**PROBLEM DESCRIPTION**
Each entry must appear in the answer exactly as written.
(PROVIDED MATERIAL)
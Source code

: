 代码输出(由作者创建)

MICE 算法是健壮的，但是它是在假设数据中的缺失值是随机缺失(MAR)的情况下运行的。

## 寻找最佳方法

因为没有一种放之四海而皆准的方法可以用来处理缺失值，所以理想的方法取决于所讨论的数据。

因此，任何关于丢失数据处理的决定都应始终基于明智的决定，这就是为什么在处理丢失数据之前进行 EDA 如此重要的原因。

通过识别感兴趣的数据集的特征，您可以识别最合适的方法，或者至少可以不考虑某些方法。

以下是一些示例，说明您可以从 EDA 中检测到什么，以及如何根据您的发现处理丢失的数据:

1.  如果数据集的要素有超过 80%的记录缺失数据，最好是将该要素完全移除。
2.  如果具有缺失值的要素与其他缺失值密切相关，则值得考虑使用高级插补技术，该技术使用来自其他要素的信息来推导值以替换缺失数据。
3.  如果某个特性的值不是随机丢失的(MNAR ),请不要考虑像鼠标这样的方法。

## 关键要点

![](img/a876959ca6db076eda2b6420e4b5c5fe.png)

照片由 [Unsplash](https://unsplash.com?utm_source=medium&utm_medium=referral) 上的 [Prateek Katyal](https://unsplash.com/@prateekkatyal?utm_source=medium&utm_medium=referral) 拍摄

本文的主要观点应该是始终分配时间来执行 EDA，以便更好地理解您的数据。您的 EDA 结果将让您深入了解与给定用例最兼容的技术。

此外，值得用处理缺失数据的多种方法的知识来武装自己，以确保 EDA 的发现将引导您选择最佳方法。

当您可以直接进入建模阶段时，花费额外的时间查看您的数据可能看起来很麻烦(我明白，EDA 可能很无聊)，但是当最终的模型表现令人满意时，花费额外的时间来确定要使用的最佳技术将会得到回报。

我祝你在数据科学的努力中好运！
(End PROVIDED MATERIAL)
**ANSWER SPACE**
Source code

: 代码输出(由作者创建)

MICE 算法是健壮的，但是它是在假设数据中的缺失值是随机缺失(MAR)的情况下运行的。

## 寻找最佳方法

因为没有一种放之四海而皆准的方法可以用来处理缺失值，所以理想的方法取决于所讨论的数据。

因此，任何关于丢失数据处理的决定都应始终基于明智的决定，这就是为什么在处理丢失数据之前进行 EDA 如此重要的原因。

通过识别感兴趣的数据集的特征，您可以识别最合适的方法，或者至少可以不考虑某些方法。

以下是一些示例，说明您可以从 EDA 中检测到什么，以及如何根据您的发现处理丢失的数据:

1.  如果数据集的要素有超过 80%的记录缺失数据，最好是将该要素完全移除。
2.  如果具有缺失值的要素与其他缺失值密切相关，则值得考虑使用高级插补技术，该技术使用来自其他要素的信息来推导值以替换缺失数据。
3.  如果某个特性的值不是随机丢失的(MNAR ),请不要考虑像鼠标这样的方法。

## 关键要点

![](img/a876959ca6db076eda2b6420e4b5c5fe.png)

照片由 [Unsplash](https://unsplash.com?utm_source=medium&utm_medium=referral) 上的 [Prateek Katyal](https://unsplash.com/@prateekkatyal?utm_source=medium&utm_medium=referral) 拍摄

本文的主要观点应该是始终分配时间来执行 EDA，以便更好地理解您的数据。您的 EDA 结果将让您深入了解与给定用例最兼容的技术。

此外，值得用处理缺失数据的多种方法的知识来武装自己，以确保 EDA 的发现将引导您选择最佳方法。

当您可以直接进入建模阶段时，花费额外的时间查看您的数据可能看起来很麻烦(我明白，EDA 可能很无聊)，但是当最终的模型表现令人满意时，花费额外的时间来确定要使用的最佳技术将会得到回报。

我祝你在数据科学的努力中好运！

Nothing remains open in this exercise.